Anche di questo organismo Togliatti fu uno degli esponenti più rappresentativi e, dopo che esso fu sciolto nel 1943 e sostituito dal Cominform nel 1947, rifiutò la carica di segretario generale, offertagli direttamente da Stalin nel 1951, preferendo restare al comando del partito in Italia e cominciando a nutrire dei dubbi sulla politica del leader sovietico, fatto che gli fece approvare in pieno la linea di Nikita Chruščëv al XX congresso del PCUS (1956).[3]

Ministro senza portafoglio negli esecutivi Badoglio II e Bonomi II, dal 1944 al 1945 ricoprì la carica di vicepresidente del Consiglio e poi, dal 1945 al 1946, quella di ministro di grazia e giustizia, nei governi di coalizione che ressero l'Italia dopo la caduta del fascismo.

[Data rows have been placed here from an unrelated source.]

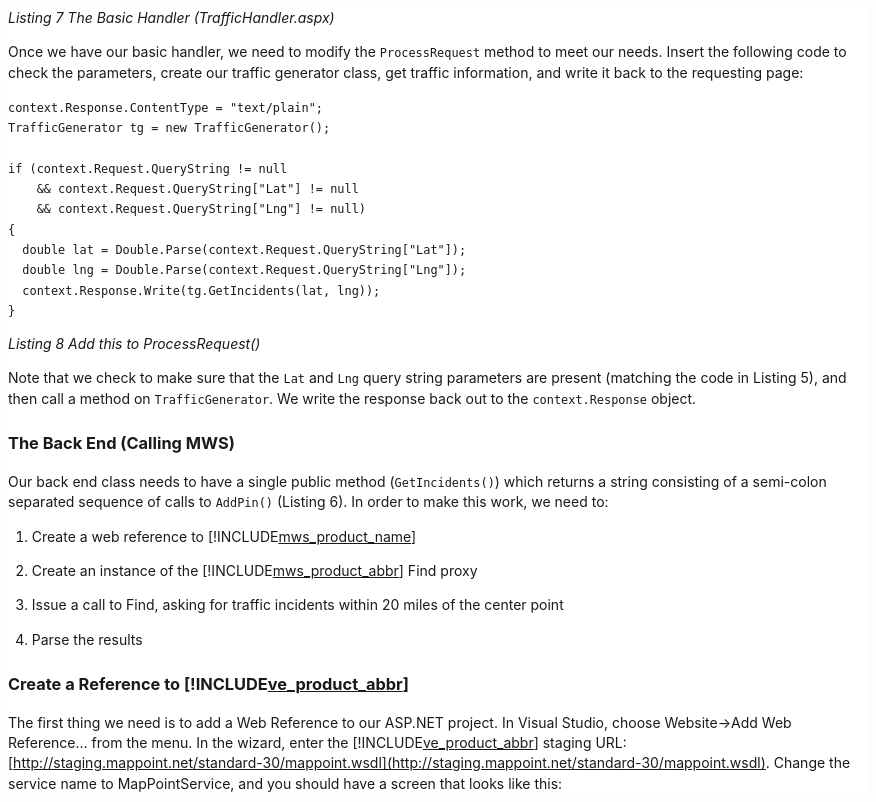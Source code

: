  *Listing 7 The Basic Handler (TrafficHandler.aspx)*  
  
 Once we have our basic handler, we need to modify the `ProcessRequest` method to meet our needs.  Insert the following code to check the parameters, create our traffic generator class, get traffic information, and write it back to the requesting page:  
  
```  
context.Response.ContentType = "text/plain";  
TrafficGenerator tg = new TrafficGenerator();  
  
if (context.Request.QueryString != null  
    && context.Request.QueryString["Lat"] != null  
    && context.Request.QueryString["Lng"] != null)  
{  
  double lat = Double.Parse(context.Request.QueryString["Lat"]);  
  double lng = Double.Parse(context.Request.QueryString["Lng"]);  
  context.Response.Write(tg.GetIncidents(lat, lng));   
}  
```  
  
 *Listing 8 Add this to ProcessRequest()*  
  
 Note that we check to make sure that the `Lat` and `Lng` query string parameters are present (matching the code in Listing 5), and then call a method on `TrafficGenerator`.  We write the response back out to the `context.Response` object.  
  
### The Back End (Calling MWS)  
 Our back end class needs to have a single public method (`GetIncidents()`) which returns a string consisting of a semi-colon separated sequence of calls to `AddPin()` (Listing 6).  In order to make this work, we need to:  
  
1.  Create a web reference to [!INCLUDE[mws_product_name](../articles/includes/mws-product-name-md.md)]  
  
2.  Create an instance of the [!INCLUDE[mws_product_abbr](../articles/includes/mws-product-abbr-md.md)] Find proxy  
  
3.  Issue a call to Find, asking for traffic incidents within 20 miles of the center point  
  
4.  Parse the results  
  
### Create a Reference to [!INCLUDE[ve_product_abbr](../articles/includes/ve-product-abbr-md.md)]  
 The first thing we need is to add a Web Reference to our ASP.NET project.  In Visual Studio, choose Website->Add Web Reference… from the menu.  In the wizard, enter the [!INCLUDE[ve_product_abbr](../articles/includes/ve-product-abbr-md.md)] staging URL: [http://staging.mappoint.net/standard-30/mappoint.wsdl](http://staging.mappoint.net/standard-30/mappoint.wsdl).  Change the service name to MapPointService, and you should have a screen that looks like this:  
  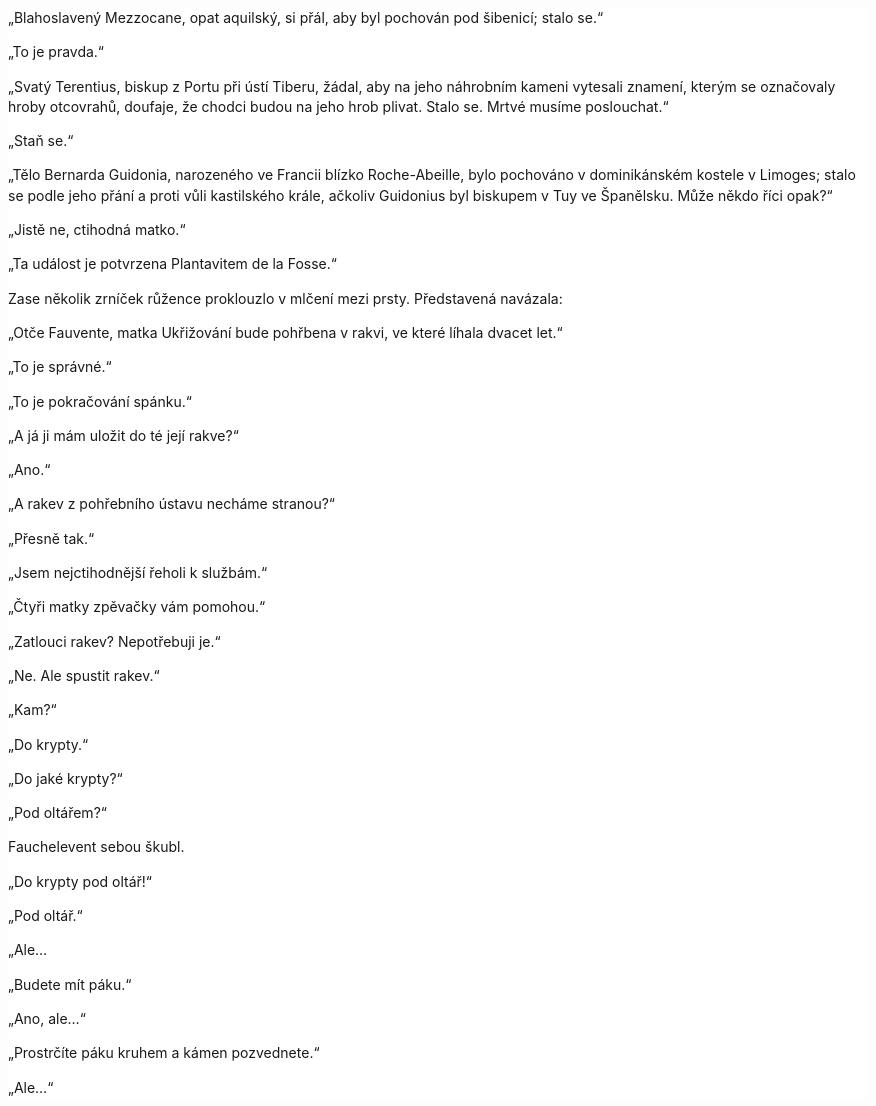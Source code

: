 „Blahoslavený Mezzocane, opat aquilský, si přál, aby byl pochován pod šibenicí; stalo se.“

„To je pravda.“

„Svatý Terentius, biskup z Portu při ústí Tiberu, žádal, aby na jeho náhrobním kameni vytesali znamení, kterým se označovaly hroby otcovrahů, doufaje, že chodci budou na jeho hrob plivat. Stalo se. Mrtvé musíme poslouchat.“

„Staň se.“

„Tělo Bernarda Guidonia, narozeného ve Francii blízko Roche-Abeille, bylo pochováno v dominikánském kostele v Limoges; stalo se podle jeho přání a proti vůli kastilského krále, ačkoliv Guidonius byl biskupem v Tuy ve Španělsku. Může někdo říci opak?“

„Jistě ne, ctihodná matko.“

„Ta událost je potvrzena Plantavitem de la Fosse.“

Zase několik zrníček růžence proklouzlo v mlčení mezi prsty. Představená navázala:

„Otče Fauvente, matka Ukřižování bude pohřbena v rakvi, ve které líhala dvacet let.“

„To je správné.“

„To je pokračování spánku.“

„A já ji mám uložit do té její rakve?“

„Ano.“

„A rakev z pohřebního ústavu necháme stranou?“

„Přesně tak.“

„Jsem nejctihodnější řeholi k službám.“

„Čtyři matky zpěvačky vám pomohou.“

„Zatlouci rakev? Nepotřebuji je.“

„Ne. Ale spustit rakev.“

„Kam?“

„Do krypty.“

„Do jaké krypty?“

„Pod oltářem?“

Fauchelevent sebou škubl.

„Do krypty pod oltář!“

„Pod oltář.“

„Ale…

„Budete mít páku.“

„Ano, ale…“

„Prostrčíte páku kruhem a kámen pozvednete.“

„Ale…“
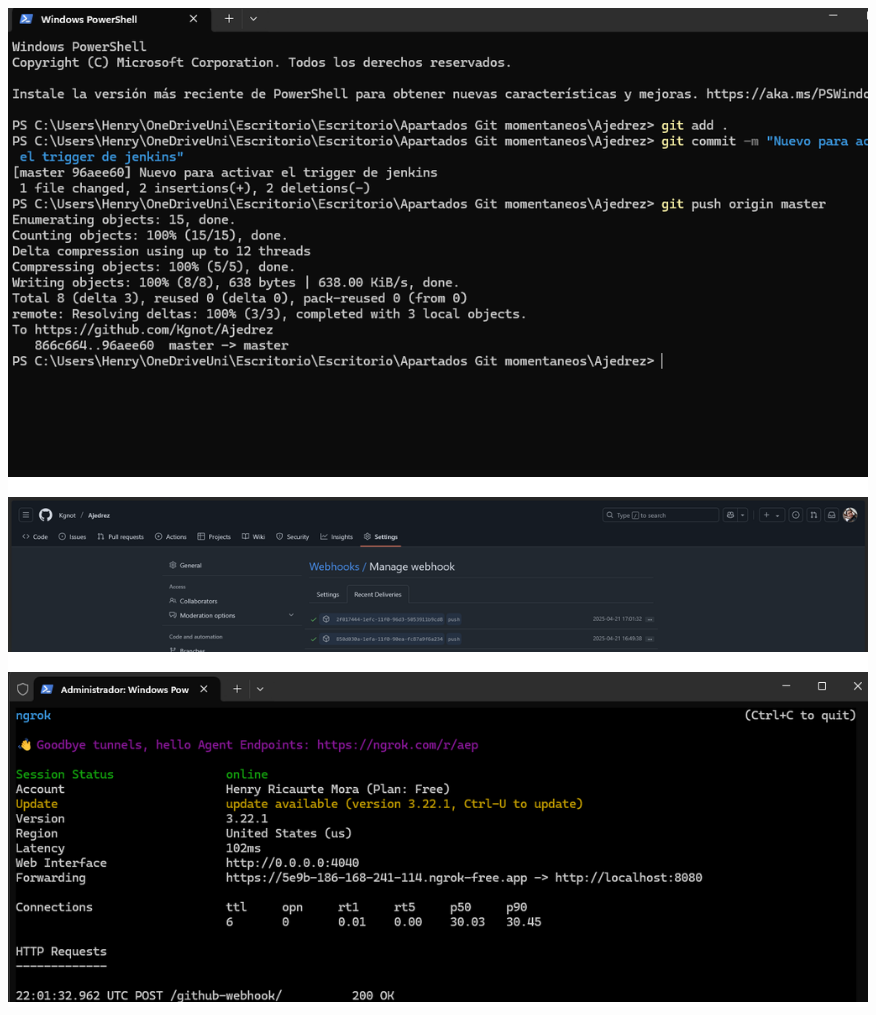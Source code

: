![image.png](src/Github%20Actions%20,%20Jenkins%20(CI%20CD)/image%2033.png)

![image.png](src/Github%20Actions%20,%20Jenkins%20(CI%20CD)/image%2034.png)

![image.png](src/Github%20Actions%20,%20Jenkins%20(CI%20CD)/image%2035.png)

Membro dell'Assemblea Costituente, dalla primavera del 1947 guidò il partito all'opposizione rispetto ai vari governi che si succedettero sotto la guida della Democrazia Cristiana, che conquistò un successo storico alle elezioni del 18 aprile 1948. Dopo anni di ortodossia stalinista[4], pochi mesi dopo la morte di Stalin, Togliatti elaborò la teoria della "via italiana al socialismo", cioè la realizzazione del progetto comunista tramite la democrazia, ripudiando l'uso della violenza e applicando la Costituzione italiana in ogni sua parte.[5]

Sopravvissuto a un attentato nel luglio 1948, egli morì nel 1964, durante una vacanza in Crimea sul Mar Nero, nell'allora Unione Sovietica.

  1. ^ Togliatti, il cinismo di un "mito", su iltempo.it. URL consultato il 31 maggio 2014.
  2. ^ Giorgio Bocca, Togliatti, Milano, Mondadori, 2005, p. 133, ISBN non esistente.
    «Togliatti si muove bene: non è e non sarà mai un trascinatore, ma sa mediare fra posizioni contrapposte, sa redigere documenti accettabili dalle parti, conosce le forme, le regole, è, come dice Trotskij, il ‘giurista del Comintern’»
  3. ^ E Togliatti a Mosca disse: «No, compagno Stalin», su archiviostorico.corriere.it. URL consultato il 5 marzo 2015 (archiviato il 2 aprile 2015).
  4. ^ 'ORA VI SPIEGO LO STALINISMO DI TOGLIATTI' - la Repubblica.it, su Archivio - la Repubblica.it. URL consultato il 1º dicembre 2019 (archiviato il 31 dicembre 2016).
  5. ^ «Caduto il fascismo, si pose il problema di costruire una società nuova e, per la parte stessa che in quella caduta ebbero la classe operaia e le forze democratiche, poterono essere conquistate alcune posizioni di valore fondamentale, punti di arrivo di un grande processo di rinnovamento che ad un certo momento venne arrestato, ma punti di partenza per la nostra azione successiva. Queste posizioni sono, essenzialmente, la Costituzione democratica e repubblicana dello Stato, i principi in essa affermati e quindi l'organizzazione di una democrazia la quale, se dovesse effettivamente corrispondere a ciò che la Costituzione dice, già sarebbe una democrazia di tipo nuovo, diverso [...] dalle democrazie capitalistiche di tipo tradizionale. Di qui noi abbiamo derivato l'orientamento generale della nostra lotta politica, che è stata una lotta democratica per l'applicazione della Costituzione repubblicana nei suoi principi politici e nei suoi principi economici, per l'attuazione, cioè, di quelle riforme che, in modo più o meno esplicito, essa indica. Linea politica, quindi, di conseguente sviluppo democratico e di sviluppo nella direzione del socialismo attraverso l'attuazione di riforme di struttura previste dalla Costituzione stessa» (Palmiro Togliatti, La via italiana al socialismo, rapporto al CC del PCI, 24 giugno 1956, in preparazione dell'VIII Congresso. Il testo è presente sia nel citato vol. VI delle Opere di Togliatti a cura di L. Gruppi, sia nel volume di Opere scelte, a cura di G. Santomassimo.